Image: Labour Minister Stephenson King

THE National Workers Union (NWU), it seems, has had enough with unscrupulous employers, the Labour Department and issues impacting workers and has written a stern letter to Labour Minister, Stephenson King, stating its displeasure.

But King is already inundated with ongoing industrial matters, including how to appease employers complaining about certain sections of the Labour Code.

The September 21, letter to King, which was copied to Joseph Alexander, Executive Director of St. Lucia Employers Federation, and signed by the NWU President General, Tyrone Maynard, noted that prior to King assuming office, the NWU undertook an exercise which revealed that many unscrupulous employers were still not paying overtime to employees who had completed the regular hours of work and were told to hold on and work overtime.

According to Maynard, in the sanitation and garbage collection sector, the occupational safety and health requirements are not being adhered to and proper gear for workers undertaking such critical responsibilities are not issued.

He wrote that the exercise also revealed that an abuse of issuing contracts to ordinary workers seems rampant and that some of the arrangements provided in such contracts are dehumanizing and do not seek to create the job stability that is badly needed to plan one’s future.

He further wrote that workers were increasingly losing confidence in the Department of Labour.

“Minister, to date, the above-mentioned continues at a fast pace.
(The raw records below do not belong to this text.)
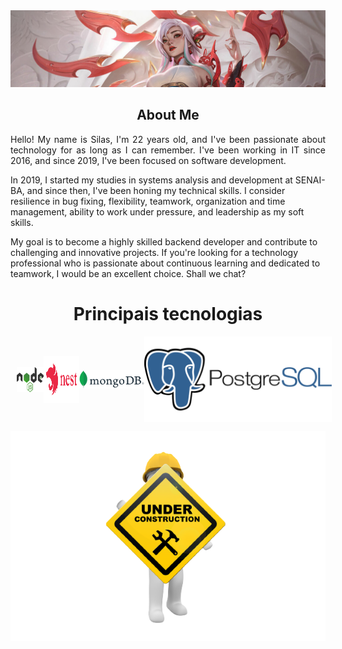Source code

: <html>
<head>
	<meta http-equiv="Content-Type" content="text/html; charset=UTF-8" />
  <link rel="stylesheet" href="assets/styles/style.css">       
  <style>
    .stack-box {
  display: flex;
  justify-content: center;
}
.stack-box div {
  display: flex;
  align-items: center;
}
.stack-box img {
  margin: 0 10px; /* Adjust the margin as needed */
}
#node {
  width: 70px;
  height: 40px;
}
#nest {
  width: 100px;
  height: 75px;
}
  </style>   
</head>
<body>
<section id="banner">
  <img src="assets/img/Irelia_crop.jpg" alt="Imagem 1">
</section>
<section id="aboutme">
<h1 align="center">About Me</h1>
  <p align="justify">
   Hello! My name is Silas, I'm 22 years old, and I've been passionate about technology for as long as I can remember. I've been working in IT since 2016, and since 2019, I've been focused on software development.

In 2019, I started my studies in systems analysis and development at SENAI-BA, and since then, I've been honing my technical skills. I consider resilience in bug fixing, flexibility, teamwork, organization and time management, ability to work under pressure, and leadership as my soft skills.

My goal is to become a highly skilled backend developer and contribute to challenging and innovative projects. If you're looking for a technology professional who is passionate about continuous learning and dedicated to teamwork, I would be an excellent choice. Shall we chat?

  </p>
</section>
<h1  align="center">Principais tecnologias</h1>
<section id="stack-icons" class="stack-box" style="display: flex; justify-content: center;">
        <div class="container">
            <div>
                <div>
                    <img id="node" src="assets/img/node.icon.png" alt="">
                </div>
                <div>
                    <img id="nest" src="assets/img/nestjs-ar21.svg" alt="">
                </div>
                <div>
                    <img src="assets/img/mongo-icon.png" alt="">
                </div>
                <div>
                    <img id="post" src="assets/img/postgree.png" alt="">
                </div>
            </div>
        </div>
</section>

<p align="center">
  <img src="assets/img/underconstruction.png" alt="Descrição da imagem">
</p>

</body>
</html>
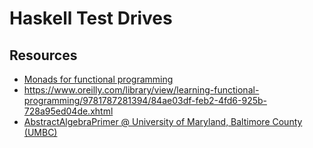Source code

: # Haskell Test Drives

## Resources

- [Monads for functional programming](https://www.dcc.fc.up.pt/~pbv/aulas/tapf/handouts/monads.html)
- https://www.oreilly.com/library/view/learning-functional-programming/9781787281394/84ae03df-feb2-4fd6-925b-728a95ed04de.xhtml
- [AbstractAlgebraPrimer @ University of Maryland, Baltimore County (UMBC)](https://userpages.cs.umbc.edu/artola/studyaids/AbstractAlgebraPrimer.pdf)
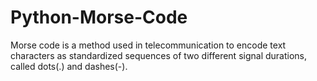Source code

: # Python-Morse-Code
Morse code is a method used in telecommunication to encode text characters as standardized sequences of two different signal durations, called dots(.) and dashes(-). 
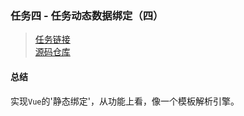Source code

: ### 任务四 - 任务动态数据绑定（四）
> [任务链接](http://ife.baidu.com/course/detail/id/22)  
[源码仓库](https://github.com/DOTA2mm/ife/tree/master/task5)  

#### 总结
实现`Vue`的'静态绑定'，从功能上看，像一个模板解析引擎。
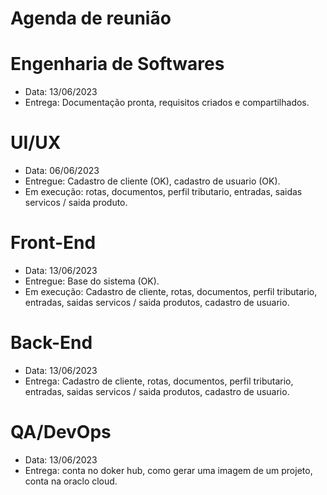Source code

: # Agenda de reunião


# Engenharia de Softwares
- Data: 13/06/2023
- Entrega: Documentação pronta, requisitos criados e compartilhados.


# UI/UX
- Data: 06/06/2023
- Entregue: Cadastro de cliente (OK), cadastro de usuario (OK).
- Em execução: rotas, documentos, perfil tributario, entradas, saidas servicos / saida produto.

# Front-End
- Data: 13/06/2023
- Entregue: Base do sistema (OK).
- Em execução: Cadastro de cliente, rotas, documentos, perfil tributario, entradas, saidas servicos / saida produtos, cadastro de usuario.

# Back-End
- Data: 13/06/2023
- Entrega: Cadastro de cliente, rotas, documentos, perfil tributario, entradas, saidas servicos / saida produtos, cadastro de usuario.

# QA/DevOps
- Data: 13/06/2023
- Entrega: conta no doker hub, como gerar uma imagem de um projeto, conta na oraclo cloud.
We are now requesting your urgent attention in bringing all these industrial atrocities to an immediate halt. I see no reason for government to accept tender on government projects by companies who continue to break the labour laws of Saint Lucia. We look forward to your response,” Maynard told King.
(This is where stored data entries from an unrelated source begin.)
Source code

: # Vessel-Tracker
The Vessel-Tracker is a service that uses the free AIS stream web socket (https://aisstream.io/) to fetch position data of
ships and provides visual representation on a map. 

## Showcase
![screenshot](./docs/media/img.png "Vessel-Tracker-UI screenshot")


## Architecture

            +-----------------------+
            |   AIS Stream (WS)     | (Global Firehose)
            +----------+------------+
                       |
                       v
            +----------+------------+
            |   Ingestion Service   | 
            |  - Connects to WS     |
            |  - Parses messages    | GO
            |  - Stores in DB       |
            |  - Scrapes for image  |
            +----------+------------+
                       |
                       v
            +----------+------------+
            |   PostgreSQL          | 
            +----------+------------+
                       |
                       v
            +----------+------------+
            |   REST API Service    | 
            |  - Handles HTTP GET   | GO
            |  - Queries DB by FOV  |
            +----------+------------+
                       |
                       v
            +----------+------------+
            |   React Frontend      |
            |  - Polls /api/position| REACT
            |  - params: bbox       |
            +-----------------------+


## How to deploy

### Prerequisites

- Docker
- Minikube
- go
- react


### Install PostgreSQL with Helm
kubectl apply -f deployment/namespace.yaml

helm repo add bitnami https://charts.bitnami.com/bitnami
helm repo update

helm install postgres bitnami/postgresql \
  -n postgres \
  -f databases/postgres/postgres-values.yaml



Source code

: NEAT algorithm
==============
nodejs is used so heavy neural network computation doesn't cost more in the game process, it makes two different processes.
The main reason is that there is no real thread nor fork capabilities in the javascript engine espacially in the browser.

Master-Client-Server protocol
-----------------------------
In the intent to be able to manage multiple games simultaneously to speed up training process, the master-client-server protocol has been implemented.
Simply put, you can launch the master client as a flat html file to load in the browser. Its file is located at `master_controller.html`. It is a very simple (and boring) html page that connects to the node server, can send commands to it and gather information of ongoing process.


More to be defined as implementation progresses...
This is not the first time the NWU has called on King in his capacity as Labour Minister to deal with the country’s labour woes.

Just about a week after being sworn in as Labour Minister, the NWU was on King’s case, first welcoming the decision to assign him the labour portfolio and immediately calling on him to deal efficiently with a number of ongoing matters.
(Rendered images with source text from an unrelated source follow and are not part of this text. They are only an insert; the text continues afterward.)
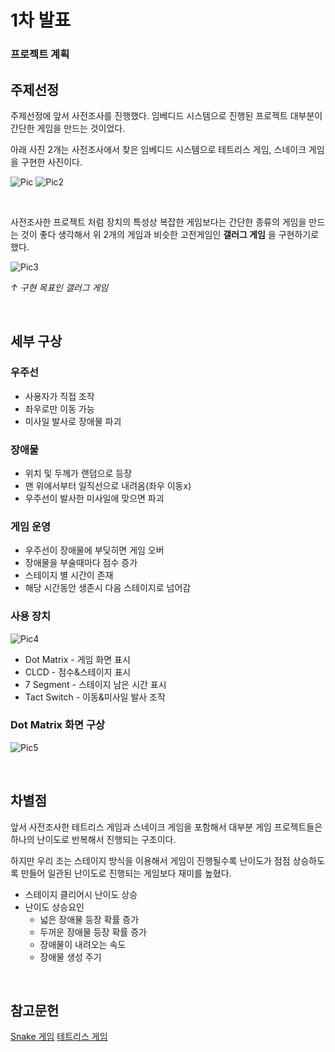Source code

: # 1차 발표

### 프로젝트 계획

## 주제선정

주제선정에 앞서 사전조사를 진행했다. 임베디드 시스템으로 진행된 프로젝트 대부분이 간단한 게임을 만드는 것이었다.

아래 사진 2개는 사전조사에서 찾은 임베디드 시스템으로 테트리스 게임, 스네이크 게임을 구현한 사진이다.

![Pic](./pic/tetris_example.png)
![Pic2](./pic/snake_example.png)

<br/>

사전조사한 프로젝트 처럼 장치의 특성상 복잡한 게임보다는 간단한 종류의 게임을 만드는 것이 좋다 생각해서 위 2개의 게임과 비슷한 고전게임인 __갤러그 게임__ 을 구현하기로 했다.

![Pic3](./pic/galaga.gif)

*↑ 구현 목표인 갤러그 게임*

<br/>

## 세부 구상

### 우주선

* 사용자가 직접 조작
* 좌우로만 이동 가능
* 미사일 발사로 장애물 파괴

### 장애물

* 위치 및 두께가 랜덤으로 등장
* 맨 위에서부터 일직선으로 내려옴(좌우 이동x)
* 우주선이 발사한 미사일에 맞으면 파괴

### 게임 운영

* 우주선이 장애물에 부딪히면 게임 오버
* 장애물을 부술때마다 점수 증가
* 스테이지 별 시간이 존재
* 해당 시간동안 생존시 다음 스테이지로 넘어감

### 사용 장치

![Pic4](./pic/board.png)

* Dot Matrix - 게임 화면 표시
* CLCD - 점수&스테이지 표시
* 7 Segment - 스테이지 남은 시간 표시
* Tact Switch - 이동&미사일 발사 조작

### Dot Matrix 화면 구상

![Pic5](./pic/dot_matrix.png)

<br/>

## 차별점

앞서 사전조사한 테트리스 게임과 스네이크 게임을 포함해서 대부분 게임 프로젝트들은 하나의 난이도로 반복해서 진행되는 구조이다.

하지만 우리 조는 스테이지 방식을 이용해서 게임이 진행될수록 난이도가 점점 상승하도록 만들어 일관된 난이도로 진행되는 게임보다 재미를 높혔다.

* 스테이지 클리어시 난이도 상승
* 난이도 상승요인
  * 넓은 장애물 등장 확률 증가
  * 두꺼운 장애물 등장 확률 증가
  * 장애물이 내려오는 속도
  * 장애물 생성 주기

<br/>

## 참고문헌
[Snake 게임](https://github.com/jinwoo1225/SnakeGameWithSmart4412)
[테트리스 게임](https://github.com/raekim/embedded_tetris)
Foremost on the agenda of the NWU were what it called the comatose state of the Ministry of Labour and the Labour Department. It urged King to change things around quickly where these two institutions are concerned.

The NWU also called on King to look into providing training opportunities and attachments for Department of Labour employees, a cessation of the “auction sale” of work permits by the Ministry and reestablishment of “traditional interests” to advise on their issuance, and a host of other things, claiming that a new thrust was needed to drive the work of the Labour Department.